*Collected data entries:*
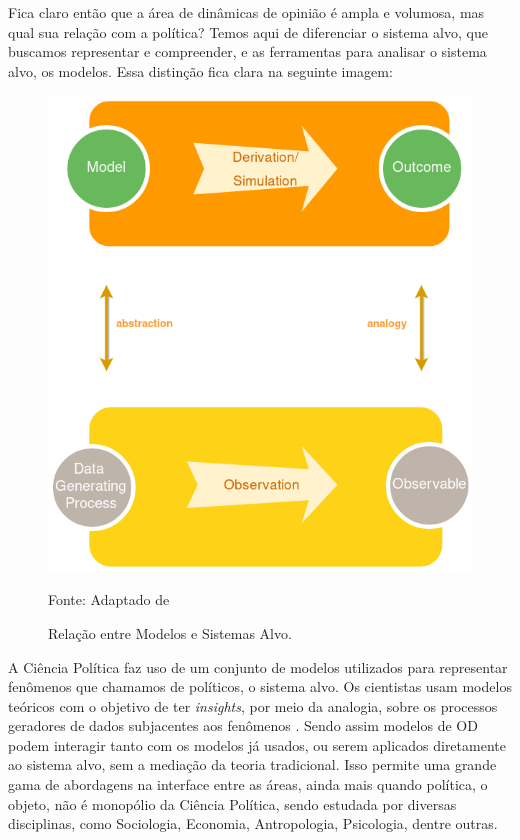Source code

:Fica claro então que a área de dinâmicas de opinião é ampla e volumosa, mas qual
sua relação com a política? Temos aqui de diferenciar o sistema alvo, que
buscamos representar e compreender, e as ferramentas para analisar o sistema
alvo, os modelos. Essa distinção fica clara na seguinte imagem:
\begin{figure}[H]
  \centering \includegraphics[scale = 0.5]{ims/ms.png}
  \caption{Relação entre Modelos e Sistemas Alvo.}
  Fonte: Adaptado de 
\end{figure}

A Ciência Política faz uso de um conjunto de modelos utilizados para representar
fenômenos que chamamos de políticos, o sistema alvo. Os cientistas usam modelos
teóricos com o objetivo de ter \textit{insights}, por meio da analogia, sobre os
processos geradores de dados subjacentes aos fenômenos
\cite{clarke2012model,morton1999methods}. Sendo assim modelos de OD podem
interagir tanto com os modelos já usados, ou serem aplicados diretamente ao
sistema alvo, sem a mediação da teoria tradicional. Isso permite uma grande gama
de abordagens na interface entre as áreas, ainda mais quando política, o objeto,
não é monopólio da Ciência Política, sendo estudada por diversas disciplinas,
como Sociologia, Economia, Antropologia, Psicologia, dentre outras.


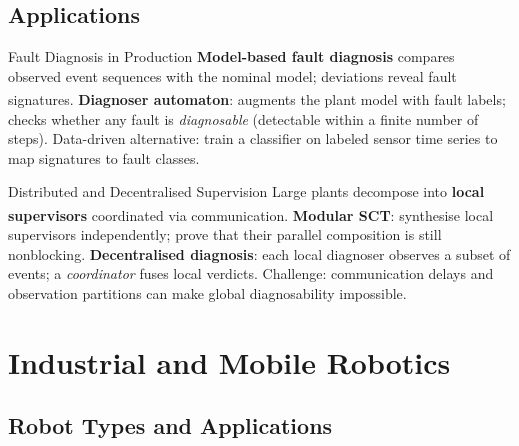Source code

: \subsection{Applications}

\begin{v3topic}{Fault Diagnosis in Production}
    \textbf{Model-based fault diagnosis} compares observed event sequences with the nominal model; deviations reveal fault signatures\textsuperscript{\cite[][pp.~420--450]{cassandrasIntroductionDiscreteEvent2009}}.
    \textbf{Diagnoser automaton}: augments the plant model with fault labels; checks whether any fault is \emph{diagnosable} (detectable within a finite number of steps).
    Data-driven alternative: train a classifier on labeled sensor time series to map signatures to fault classes.

\end{v3topic}
\begin{v3topic}{Distributed and Decentralised Supervision}
    Large plants decompose into \textbf{local supervisors} coordinated via communication\textsuperscript{\cite[][pp.~460--490]{cassandrasIntroductionDiscreteEvent2009}}.
    \textbf{Modular SCT}: synthesise local supervisors independently; prove that their parallel composition is still nonblocking.
    \textbf{Decentralised diagnosis}: each local diagnoser observes a subset of events; a \emph{coordinator} fuses local verdicts.
    Challenge: communication delays and observation partitions can make global diagnosability impossible.
\end{v3topic}

\section{Industrial and Mobile Robotics}

\subsection{Robot Types and Applications}

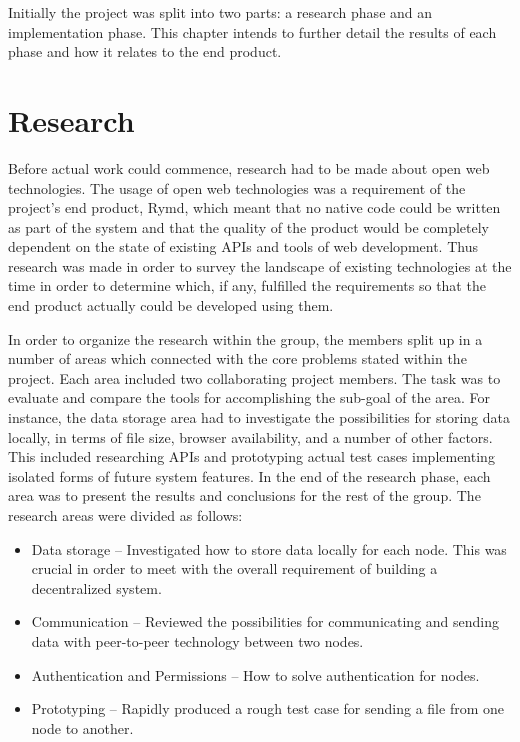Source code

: Initially the project was split into two parts: a research phase and an implementation phase. This chapter intends to further detail the results of each phase and how it relates to the end product.

\section{Research}

Before actual work could commence, research had to be made about open web technologies. The usage of open web technologies was a requirement of the project's end product, Rymd, which meant that no native code could be written as part of the system and that the quality of the product would be completely dependent on the state of existing APIs and tools of web development. Thus research was made in order to survey the landscape of existing technologies at the time in order to determine which, if any, fulfilled the requirements so that the end product actually could be developed using them.

In order to organize the research within the group, the members split up in a number of areas which connected with the core problems stated within the project. Each area included two collaborating project members. The task was to evaluate and compare the tools for accomplishing the sub-goal of the area. For instance, the data storage area had to investigate the possibilities for storing data locally, in terms of file size, browser availability, and a number of other factors. This included researching APIs and prototyping actual test cases implementing isolated forms of future system features. In the end of the research phase, each area was to present the results and conclusions for the rest of the group. The research areas were divided as follows:

\begin{itemize}
\item Data storage – Investigated how to store data locally for each node. This was crucial in order to meet with the overall requirement of building a decentralized system.
\item Communication – Reviewed the possibilities for communicating and sending data with peer-to-peer technology between two nodes.
\item Authentication and Permissions – How to solve authentication for nodes.
\item Prototyping – Rapidly produced a rough test case for sending a file from one node to another.
\end{itemize}

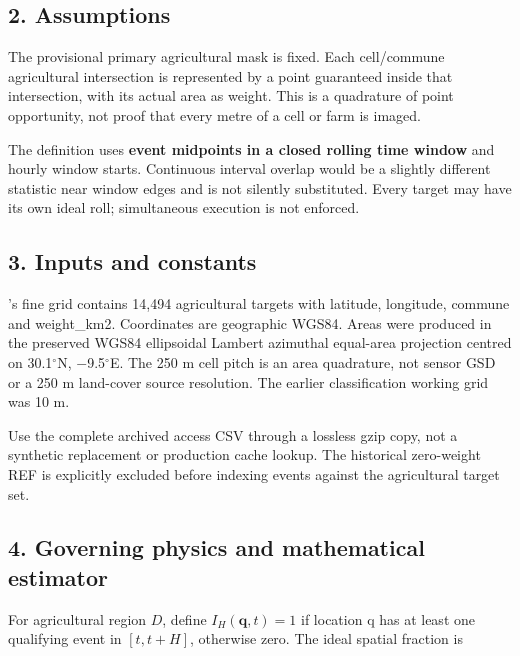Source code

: \documentclass[10pt,a4paper]{article}
\numberwithin{equation}{section}
\begin{document}
\subsection*{2. Assumptions}
\begin{sloppypar}The provisional primary agricultural mask is fixed. Each cell/commune agricultural intersection is represented by a point guaranteed inside that intersection, with its actual area as weight. This is a quadrature of point opportunity, not proof that every metre of a cell or farm is imaged.\end{sloppypar}


\begin{sloppypar}The definition uses \textbf{event midpoints in a closed rolling time window} and hourly window starts. Continuous interval overlap would be a slightly different statistic near window edges and is not silently substituted. Every target may have its own ideal roll; simultaneous execution is not enforced.\end{sloppypar}


\subsection*{3. Inputs and constants}
\begin{sloppypar}\cite{S06}'s fine grid contains 14,494 agricultural targets with latitude, longitude, commune and weight\_km2. Coordinates are geographic WGS84. Areas were produced in the preserved WGS84 ellipsoidal Lambert azimuthal equal-area projection centred on 30.1\ensuremath{{}^{\circ}}N, \ensuremath{-}9.5\ensuremath{{}^{\circ}}E. The 250 m cell pitch is an area quadrature, not sensor GSD or a 250 m land-cover source resolution. The earlier classification working grid was 10 m.\end{sloppypar}


\begin{sloppypar}Use the complete archived access CSV through a lossless gzip copy, not a synthetic replacement or production cache lookup. The historical zero-weight REF is explicitly excluded before indexing events against the agricultural target set.\end{sloppypar}


\subsection*{4. Governing physics and mathematical estimator}
\begin{sloppypar}For agricultural region \(D\), define \(I_H(\mathbf q,t)=1\) if location q has at least one qualifying event in \([t,t+H]\), otherwise zero. The ideal spatial fraction is\end{sloppypar}
\end{document}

*TASK STATEMENT:*
Return each line from the records that includes the word "Applications".

*SOLUTION BELOW:*
: \subsection{Applications}
\subsection{Robot Types and Applications}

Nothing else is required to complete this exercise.